This paper reports on interannual variability of the Northern Hemisphere winter stratospheric circulation as simulated by the 40-level GFDL SKYHI general circulation model. A 31 year control simulation was performed using a climatological annual cycle of sea surface temperatures. The interannual variability of the stratospheric circulation in this model has some realistic features. In particular, the simulated variance of monthly-mean, zonal-mean temperature and wind in the extratropical Northern Hemisphere agrees fairly well with observations. The day-to-day variability of the circulation also appears to be rather well simulated, with midwinter warmings of realistic intensity and suddenness appearing in the polar regions. The major deficiency is the absence of a realistic quasi-biennial oscillation (QBO) in the simulated winds in the tropical lower stratosphere. There is also an indication of long period (~10 year) variability in the winter polar vortex. This appears not to be related to any obvious source of long term memory in the atmosphere such as surface boundary conditions or the flow in the tropical stratosphere.
The model has also been run through a large number of boreal winter simulations with imposed perturbations. In one set of experiments the Pacific sea surface temperatures have been changed to those appropriate for strong El Nino or La Nina conditions. The model is found to reproduce the observed extratropical stratospheric response to El Nino conditions quite well. Interestingly, the results suggest that including the interannual variations in SST would not greatly enhance the simulated interannual variance of the extratropical stratospheric circulation.

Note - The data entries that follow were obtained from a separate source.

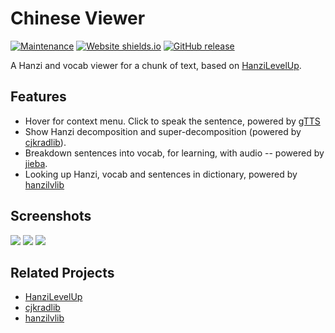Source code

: # Chinese Viewer

[![Maintenance](https://img.shields.io/badge/Maintained%3F-yes-green.svg)](https://GitHub.com/Naereen/StrapDown.js/graphs/commit-activity) 
[![Website shields.io](https://img.shields.io/website-up-down-green-red/http/chineseviewer.herokuapp.com.svg)](http://shields.io/)
[![GitHub release](https://img.shields.io/github/release/patarapolw/ChineseViewer.svg)](https://GitHub.com/patarapolw/ChineseViewer/releases/)

A Hanzi and vocab viewer for a chunk of text, based on [HanziLevelUp](https://github.com/patarapolw/HanziLevelUp).

## Features

- Hover for context menu. Click to speak the sentence, powered by [gTTS](https://github.com/pndurette/gTTS)
- Show Hanzi decomposition and super-decomposition (powered by [cjkradlib](https://github.com/patarapolw/cjkradlib)).
- Breakdown sentences into vocab, for learning, with audio -- powered by [jieba](https://github.com/fxsjy/jieba).
- Looking up Hanzi, vocab and sentences in dictionary, powered by [hanzilvlib](https://github.com/patarapolw/hanzilvlib)

## Screenshots

<img src="https://raw.githubusercontent.com/patarapolw/ChineseViewer/master/screenshots/home.png">
<img src="https://raw.githubusercontent.com/patarapolw/ChineseViewer/master/screenshots/hanzi.png">
<img src="https://raw.githubusercontent.com/patarapolw/ChineseViewer/master/screenshots/vocab.png">

## Related Projects

- [HanziLevelUp](https://github.com/patarapolw/HanziLevelUp)
- [cjkradlib](https://github.com/patarapolw/cjkradlib)
- [hanzilvlib](https://github.com/patarapolw/hanzilvlib)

Another set of integrations involved arbitrarily altering the mean flow in the tropical lower stratosphere to be appropriate for different extremes of the QBO. The effect of these modifications on the simulated zonal-mean circulation in the extratropical winter stratosphere is found to be quite modest relative to that seen in comparable observations. The model results do display a clear effect of the imposed tropical lower stratospheric wind perturbations on the extratropical summer mesospheric circulation. This could reflect the influence of the mean flow variations on the gravity waves forced in the tropics, propagating upward and poleward and ultimately breaking in the extratropical mesosphere. The model behavior in this regard may be related to reported observations of an extratropical mesospheric QBO.